Large files: the streaming contract (A3) #

run(inputs, options) hands you every input as bytes — simple, but it loads each file fully into memory, so it's bounded by your tier's memory. For big media (multi-GB transcodes) define run_streaming instead:

python
def run_streaming(in_dir, out_dir, options, ctx=None):
    # read inputs FROM in_dir, write outputs TO out_dir — by path, never wholesale in memory
    from pathlib import Path
    src = next(p for p in Path(in_dir).iterdir() if p.is_file())
    subprocess.run(["ffmpeg", "-i", str(src), "-vn", str(Path(out_dir, "audio.mp3"))], check=True)
  • The platform streams each input file straight into in_dir (it never reads a multi-GB input into the host's memory either), and collects whatever files you leave in out_dir as the job's outputs.
  • It can yield {"pct", "message"} for progress just like run, and takes the same optional 4th ctx for fetch.
  • Prefer run_streaming whenever a tool already reads/writes files (ffmpeg, imagemagick, ghostscript). Use plain run for small in-memory transforms. A worker defines one or the other; if both exist, run_streaming wins. Full example: examples/modules/media-toolkit-worker.

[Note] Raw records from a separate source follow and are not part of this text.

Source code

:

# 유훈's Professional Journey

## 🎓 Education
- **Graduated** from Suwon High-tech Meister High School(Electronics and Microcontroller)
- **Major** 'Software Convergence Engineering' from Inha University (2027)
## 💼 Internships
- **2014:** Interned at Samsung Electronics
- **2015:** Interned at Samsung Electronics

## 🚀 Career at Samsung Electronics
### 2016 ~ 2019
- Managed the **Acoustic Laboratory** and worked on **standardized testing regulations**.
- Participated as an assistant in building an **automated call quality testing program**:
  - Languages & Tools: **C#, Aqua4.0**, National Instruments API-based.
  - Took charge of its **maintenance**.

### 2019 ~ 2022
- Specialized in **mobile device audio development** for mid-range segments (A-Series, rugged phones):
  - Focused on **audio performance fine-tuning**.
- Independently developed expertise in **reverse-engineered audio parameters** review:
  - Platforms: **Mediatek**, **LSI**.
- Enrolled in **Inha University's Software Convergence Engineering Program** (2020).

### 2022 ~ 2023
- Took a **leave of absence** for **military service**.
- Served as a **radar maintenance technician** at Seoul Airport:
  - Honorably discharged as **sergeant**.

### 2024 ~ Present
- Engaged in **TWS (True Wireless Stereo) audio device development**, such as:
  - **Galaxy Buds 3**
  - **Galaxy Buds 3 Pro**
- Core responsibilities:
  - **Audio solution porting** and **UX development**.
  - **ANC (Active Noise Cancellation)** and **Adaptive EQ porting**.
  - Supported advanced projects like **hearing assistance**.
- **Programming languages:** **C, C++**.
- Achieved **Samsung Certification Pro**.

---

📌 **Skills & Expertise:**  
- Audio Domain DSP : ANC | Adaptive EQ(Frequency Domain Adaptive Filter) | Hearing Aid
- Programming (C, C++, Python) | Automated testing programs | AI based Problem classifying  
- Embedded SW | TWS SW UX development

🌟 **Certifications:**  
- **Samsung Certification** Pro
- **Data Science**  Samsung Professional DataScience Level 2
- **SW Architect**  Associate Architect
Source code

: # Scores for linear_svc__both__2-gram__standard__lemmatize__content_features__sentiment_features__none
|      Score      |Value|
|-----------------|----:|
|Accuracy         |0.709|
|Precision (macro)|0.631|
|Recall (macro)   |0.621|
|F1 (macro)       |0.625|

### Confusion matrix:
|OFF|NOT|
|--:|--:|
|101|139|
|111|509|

Network: the optional ctx argument #

A worker approved for network.fetch can declare a third parameter to receive a host-mediated fetch capability:

python
def run(inputs, options, ctx):
    res = ctx.fetch("https://api.example.com/v1/rates", method="GET")
    # res -> { "status": int, "headers": {...}, "body": bytes }
    return {"rates.json": res["body"]}
  • ctx.fetch(url, method="GET", headers=None, body=None) reaches only the http(s) origins listed in your manifest's dependencies.services, and only after the host enforces that allowlist. The worker itself has no network socket (the sandbox runs --network none); the request is brokered by the host.
  • Redirects to non-allowed origins are not followed; private/loopback targets are blocked; per-request size and per-job count caps apply.
  • A 2-argument run(inputs, options) is called unchanged — ctx is opt-in.
  • Without the approved network.fetch permission, ctx.fetch raises a clean "network is not approved" error.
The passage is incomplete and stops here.